Reply with each record repeated exactly.

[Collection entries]

----

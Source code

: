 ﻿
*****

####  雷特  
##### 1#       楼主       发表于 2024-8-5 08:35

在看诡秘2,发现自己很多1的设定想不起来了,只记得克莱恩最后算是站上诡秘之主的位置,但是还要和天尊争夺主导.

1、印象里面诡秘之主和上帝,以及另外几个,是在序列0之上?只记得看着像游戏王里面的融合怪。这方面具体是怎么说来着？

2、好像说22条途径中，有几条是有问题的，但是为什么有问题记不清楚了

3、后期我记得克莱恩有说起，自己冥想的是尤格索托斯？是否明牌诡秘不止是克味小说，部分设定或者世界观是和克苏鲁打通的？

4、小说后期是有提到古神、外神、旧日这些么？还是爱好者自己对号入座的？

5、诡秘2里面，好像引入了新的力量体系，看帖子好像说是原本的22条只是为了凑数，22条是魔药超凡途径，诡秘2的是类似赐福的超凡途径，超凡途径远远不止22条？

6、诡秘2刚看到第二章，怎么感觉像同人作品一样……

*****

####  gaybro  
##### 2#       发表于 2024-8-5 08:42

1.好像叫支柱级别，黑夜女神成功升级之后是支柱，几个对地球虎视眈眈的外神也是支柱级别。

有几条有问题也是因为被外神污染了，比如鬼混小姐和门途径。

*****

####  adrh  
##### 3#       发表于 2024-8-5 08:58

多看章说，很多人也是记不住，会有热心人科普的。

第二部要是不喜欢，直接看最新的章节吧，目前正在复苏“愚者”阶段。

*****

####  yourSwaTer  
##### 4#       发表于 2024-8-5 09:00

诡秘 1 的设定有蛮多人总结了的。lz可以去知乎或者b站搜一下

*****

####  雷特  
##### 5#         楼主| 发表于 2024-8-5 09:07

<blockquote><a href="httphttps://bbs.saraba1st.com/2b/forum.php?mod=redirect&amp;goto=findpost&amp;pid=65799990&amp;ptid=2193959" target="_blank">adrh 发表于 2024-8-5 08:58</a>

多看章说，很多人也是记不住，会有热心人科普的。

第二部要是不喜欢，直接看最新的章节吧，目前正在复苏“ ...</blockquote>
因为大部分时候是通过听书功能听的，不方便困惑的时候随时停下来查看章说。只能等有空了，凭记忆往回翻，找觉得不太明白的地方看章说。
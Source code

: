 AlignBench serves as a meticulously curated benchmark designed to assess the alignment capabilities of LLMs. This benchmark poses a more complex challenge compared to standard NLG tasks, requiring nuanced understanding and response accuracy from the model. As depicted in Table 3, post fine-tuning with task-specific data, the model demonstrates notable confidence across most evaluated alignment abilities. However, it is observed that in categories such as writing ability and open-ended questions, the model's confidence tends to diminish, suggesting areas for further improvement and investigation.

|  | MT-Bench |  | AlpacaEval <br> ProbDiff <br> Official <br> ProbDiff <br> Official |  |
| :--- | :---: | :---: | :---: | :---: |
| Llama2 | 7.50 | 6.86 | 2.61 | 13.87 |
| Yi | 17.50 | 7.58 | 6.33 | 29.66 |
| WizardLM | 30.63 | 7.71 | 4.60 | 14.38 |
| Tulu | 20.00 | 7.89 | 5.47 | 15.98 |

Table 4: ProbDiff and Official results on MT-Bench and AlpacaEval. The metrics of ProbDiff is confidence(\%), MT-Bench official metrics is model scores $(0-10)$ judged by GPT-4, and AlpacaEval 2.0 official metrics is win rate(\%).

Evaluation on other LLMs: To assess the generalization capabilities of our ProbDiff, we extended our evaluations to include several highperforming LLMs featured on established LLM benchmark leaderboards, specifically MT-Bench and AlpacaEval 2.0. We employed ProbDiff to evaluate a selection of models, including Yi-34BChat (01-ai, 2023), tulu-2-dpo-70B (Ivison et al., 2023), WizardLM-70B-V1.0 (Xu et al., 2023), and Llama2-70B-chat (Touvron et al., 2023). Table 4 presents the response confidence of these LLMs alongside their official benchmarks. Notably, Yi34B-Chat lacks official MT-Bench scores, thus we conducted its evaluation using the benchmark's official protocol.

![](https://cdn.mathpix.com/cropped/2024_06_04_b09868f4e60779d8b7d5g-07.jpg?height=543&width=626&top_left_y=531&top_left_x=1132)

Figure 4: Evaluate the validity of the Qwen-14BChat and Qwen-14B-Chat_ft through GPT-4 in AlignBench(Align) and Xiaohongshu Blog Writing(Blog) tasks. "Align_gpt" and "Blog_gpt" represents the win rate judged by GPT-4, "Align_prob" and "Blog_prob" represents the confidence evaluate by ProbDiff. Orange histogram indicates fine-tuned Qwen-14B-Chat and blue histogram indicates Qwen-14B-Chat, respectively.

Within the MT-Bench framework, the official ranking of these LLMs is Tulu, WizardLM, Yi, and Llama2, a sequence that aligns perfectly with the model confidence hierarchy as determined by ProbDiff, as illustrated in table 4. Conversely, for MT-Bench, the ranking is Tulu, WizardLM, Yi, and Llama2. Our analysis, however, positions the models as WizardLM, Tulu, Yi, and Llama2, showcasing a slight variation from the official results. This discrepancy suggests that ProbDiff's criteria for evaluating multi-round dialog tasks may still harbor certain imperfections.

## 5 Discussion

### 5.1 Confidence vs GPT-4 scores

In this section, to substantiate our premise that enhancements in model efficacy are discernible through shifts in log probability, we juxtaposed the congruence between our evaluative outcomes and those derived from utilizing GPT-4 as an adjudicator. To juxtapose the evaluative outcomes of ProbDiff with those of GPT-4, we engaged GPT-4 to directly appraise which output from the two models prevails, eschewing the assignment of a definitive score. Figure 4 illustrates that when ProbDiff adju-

----

--- Response to this task ---
Source code

: ﻿
*****

####  雷特  
##### 1#       楼主       发表于 2024-8-5 08:35

在看诡秘2,发现自己很多1的设定想不起来了,只记得克莱恩最后算是站上诡秘之主的位置,但是还要和天尊争夺主导.

1、印象里面诡秘之主和上帝,以及另外几个,是在序列0之上?只记得看着像游戏王里面的融合怪。这方面具体是怎么说来着？

2、好像说22条途径中，有几条是有问题的，但是为什么有问题记不清楚了

3、后期我记得克莱恩有说起，自己冥想的是尤格索托斯？是否明牌诡秘不止是克味小说，部分设定或者世界观是和克苏鲁打通的？

4、小说后期是有提到古神、外神、旧日这些么？还是爱好者自己对号入座的？

5、诡秘2里面，好像引入了新的力量体系，看帖子好像说是原本的22条只是为了凑数，22条是魔药超凡途径，诡秘2的是类似赐福的超凡途径，超凡途径远远不止22条？

6、诡秘2刚看到第二章，怎么感觉像同人作品一样……

*****

####  gaybro  
##### 2#       发表于 2024-8-5 08:42

1.好像叫支柱级别，黑夜女神成功升级之后是支柱，几个对地球虎视眈眈的外神也是支柱级别。

有几条有问题也是因为被外神污染了，比如鬼混小姐和门途径。

*****

####  adrh  
##### 3#       发表于 2024-8-5 08:58

多看章说，很多人也是记不住，会有热心人科普的。

第二部要是不喜欢，直接看最新的章节吧，目前正在复苏“愚者”阶段。

*****

####  yourSwaTer  
##### 4#       发表于 2024-8-5 09:00

诡秘 1 的设定有蛮多人总结了的。lz可以去知乎或者b站搜一下

*****

####  雷特  
##### 5#         楼主| 发表于 2024-8-5 09:07

<blockquote><a href="httphttps://bbs.saraba1st.com/2b/forum.php?mod=redirect&amp;goto=findpost&amp;pid=65799990&amp;ptid=2193959" target="_blank">adrh 发表于 2024-8-5 08:58</a>

多看章说，很多人也是记不住，会有热心人科普的。

第二部要是不喜欢，直接看最新的章节吧，目前正在复苏“ ...</blockquote>
因为大部分时候是通过听书功能听的，不方便困惑的时候随时停下来查看章说。只能等有空了，凭记忆往回翻，找觉得不太明白的地方看章说。
Source code

: AlignBench serves as a meticulously curated benchmark designed to assess the alignment capabilities of LLMs. This benchmark poses a more complex challenge compared to standard NLG tasks, requiring nuanced understanding and response accuracy from the model. As depicted in Table 3, post fine-tuning with task-specific data, the model demonstrates notable confidence across most evaluated alignment abilities. However, it is observed that in categories such as writing ability and open-ended questions, the model's confidence tends to diminish, suggesting areas for further improvement and investigation.

|  | MT-Bench |  | AlpacaEval <br> ProbDiff <br> Official <br> ProbDiff <br> Official |  |
| :--- | :---: | :---: | :---: | :---: |
| Llama2 | 7.50 | 6.86 | 2.61 | 13.87 |
| Yi | 17.50 | 7.58 | 6.33 | 29.66 |
| WizardLM | 30.63 | 7.71 | 4.60 | 14.38 |
| Tulu | 20.00 | 7.89 | 5.47 | 15.98 |

Table 4: ProbDiff and Official results on MT-Bench and AlpacaEval. The metrics of ProbDiff is confidence(\%), MT-Bench official metrics is model scores $(0-10)$ judged by GPT-4, and AlpacaEval 2.0 official metrics is win rate(\%).

Evaluation on other LLMs: To assess the generalization capabilities of our ProbDiff, we extended our evaluations to include several highperforming LLMs featured on established LLM benchmark leaderboards, specifically MT-Bench and AlpacaEval 2.0. We employed ProbDiff to evaluate a selection of models, including Yi-34BChat (01-ai, 2023), tulu-2-dpo-70B (Ivison et al., 2023), WizardLM-70B-V1.0 (Xu et al., 2023), and Llama2-70B-chat (Touvron et al., 2023). Table 4 presents the response confidence of these LLMs alongside their official benchmarks. Notably, Yi34B-Chat lacks official MT-Bench scores, thus we conducted its evaluation using the benchmark's official protocol.

![](https://cdn.mathpix.com/cropped/2024_06_04_b09868f4e60779d8b7d5g-07.jpg?height=543&width=626&top_left_y=531&top_left_x=1132)

Figure 4: Evaluate the validity of the Qwen-14BChat and Qwen-14B-Chat_ft through GPT-4 in AlignBench(Align) and Xiaohongshu Blog Writing(Blog) tasks. "Align_gpt" and "Blog_gpt" represents the win rate judged by GPT-4, "Align_prob" and "Blog_prob" represents the confidence evaluate by ProbDiff. Orange histogram indicates fine-tuned Qwen-14B-Chat and blue histogram indicates Qwen-14B-Chat, respectively.

Within the MT-Bench framework, the official ranking of these LLMs is Tulu, WizardLM, Yi, and Llama2, a sequence that aligns perfectly with the model confidence hierarchy as determined by ProbDiff, as illustrated in table 4. Conversely, for MT-Bench, the ranking is Tulu, WizardLM, Yi, and Llama2. Our analysis, however, positions the models as WizardLM, Tulu, Yi, and Llama2, showcasing a slight variation from the official results. This discrepancy suggests that ProbDiff's criteria for evaluating multi-round dialog tasks may still harbor certain imperfections.

## 5 Discussion

### 5.1 Confidence vs GPT-4 scores

In this section, to substantiate our premise that enhancements in model efficacy are discernible through shifts in log probability, we juxtaposed the congruence between our evaluative outcomes and those derived from utilizing GPT-4 as an adjudicator. To juxtapose the evaluative outcomes of ProbDiff with those of GPT-4, we engaged GPT-4 to directly appraise which output from the two models prevails, eschewing the assignment of a definitive score. Figure 4 illustrates that when ProbDiff adju-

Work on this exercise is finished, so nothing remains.